这里的窗户临河,正能在品尝美味的同时也能欣赏美景。
这会儿河上的游船都亮了灯笼,一眼望过去相当热闹。
几人落了座,李安闲和小黑坐在长桌的外侧,把靠窗的位置让给了寅无相二人。
他招呼小二,熟门熟路地点了醉仙阁的招牌菜,特别交待上两壶桂花甜酒,多加一勺蜂蜜和一勺酒酿。

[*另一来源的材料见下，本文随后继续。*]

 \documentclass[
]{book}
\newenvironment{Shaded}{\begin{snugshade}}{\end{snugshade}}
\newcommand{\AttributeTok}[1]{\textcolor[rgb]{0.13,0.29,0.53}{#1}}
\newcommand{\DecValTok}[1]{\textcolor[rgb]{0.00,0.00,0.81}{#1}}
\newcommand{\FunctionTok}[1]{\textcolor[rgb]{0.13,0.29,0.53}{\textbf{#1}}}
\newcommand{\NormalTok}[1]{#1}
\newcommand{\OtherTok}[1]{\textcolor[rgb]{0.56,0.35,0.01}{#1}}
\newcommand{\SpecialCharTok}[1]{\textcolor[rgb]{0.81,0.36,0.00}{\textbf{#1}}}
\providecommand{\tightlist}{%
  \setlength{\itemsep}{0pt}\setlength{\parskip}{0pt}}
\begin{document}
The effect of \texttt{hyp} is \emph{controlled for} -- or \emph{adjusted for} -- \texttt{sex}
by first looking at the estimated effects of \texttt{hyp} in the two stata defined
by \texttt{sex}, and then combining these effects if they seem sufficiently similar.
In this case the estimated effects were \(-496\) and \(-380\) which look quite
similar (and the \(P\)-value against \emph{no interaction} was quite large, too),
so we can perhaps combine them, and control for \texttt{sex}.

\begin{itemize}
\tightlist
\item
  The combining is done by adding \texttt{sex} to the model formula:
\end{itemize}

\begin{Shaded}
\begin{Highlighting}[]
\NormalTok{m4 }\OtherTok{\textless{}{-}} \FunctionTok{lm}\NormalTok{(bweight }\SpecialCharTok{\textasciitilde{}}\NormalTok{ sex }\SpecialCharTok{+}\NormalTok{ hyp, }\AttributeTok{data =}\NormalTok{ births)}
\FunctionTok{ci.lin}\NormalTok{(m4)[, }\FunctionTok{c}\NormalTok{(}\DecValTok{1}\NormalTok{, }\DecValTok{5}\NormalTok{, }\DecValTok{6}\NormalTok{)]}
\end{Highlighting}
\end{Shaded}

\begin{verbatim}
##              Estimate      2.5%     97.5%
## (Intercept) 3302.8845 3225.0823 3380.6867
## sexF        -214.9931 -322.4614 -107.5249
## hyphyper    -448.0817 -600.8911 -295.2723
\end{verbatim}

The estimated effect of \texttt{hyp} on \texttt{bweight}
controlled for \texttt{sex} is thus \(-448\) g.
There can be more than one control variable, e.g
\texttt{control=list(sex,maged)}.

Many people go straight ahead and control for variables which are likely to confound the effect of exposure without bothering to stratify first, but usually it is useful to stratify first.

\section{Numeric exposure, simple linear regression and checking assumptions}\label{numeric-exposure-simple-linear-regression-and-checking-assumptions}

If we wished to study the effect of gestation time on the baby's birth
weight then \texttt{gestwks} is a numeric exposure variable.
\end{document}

小二哎呦了声,诧异地看李安闲,“客官真是好品味,虽说桂花酒是我们店里的招牌,但放蜂蜜和酒酿的吃法可以说的是秘密特色了,您有所不知,这还是常来我们店的一个客人发明的吃法呢。”
李安闲听罢颇为怀念,心道,那个客人就是我。
而且后来你们老板娘不让我进店了!
他笑了声,打发小二去上菜。
屋内几人目光都被窗外吸引,清回忽地感慨,“人间凡景确实别有风趣。”
“这么说来,谢淮序入了轮回成了凡人也没什么不好,生在权贵之家,照享荣华富贵。”寅无相轻摇折扇,打趣他。
“那可不一样。”
提到那人的名字,清回神色严肃,“几辈子都没出岔子,是我太大意了,如今他要娶妻,我便不能再让他潇洒做凡人。”
“明日我带你去见他,你莫要心急,别吓到他。”
清回假装不经意地在桌下踢了他一脚,“我又不吃人。”
寅无相回瞪他一眼。
你最好是。
说话间菜已经上齐了,李安闲点的那道红烧肘子,卖相确实不错。
红嫩软烂的肉,飘香的汁水,闻起来就馋得流口水。
寅无相看了一眼便把盘子挪到了李安闲面前,“吃吧,都吃光。”
李安闲看着比自己脸还大的肘子,又看看他期待而正经的神色,吞了吞口水,“大人,您就别难为我了,这么大个我吃不完的。”
“哦?那你吃这个。”
寅无相又夹了块脑花给他,“这个好好补一补,你很需要。”
“……”李安闲,怎么骂人呢。
在他的注视下,李安闲动了筷子戳了一点送入了口中,寅无相见状很满意,仿佛他吃了脑花就能聪明许多了。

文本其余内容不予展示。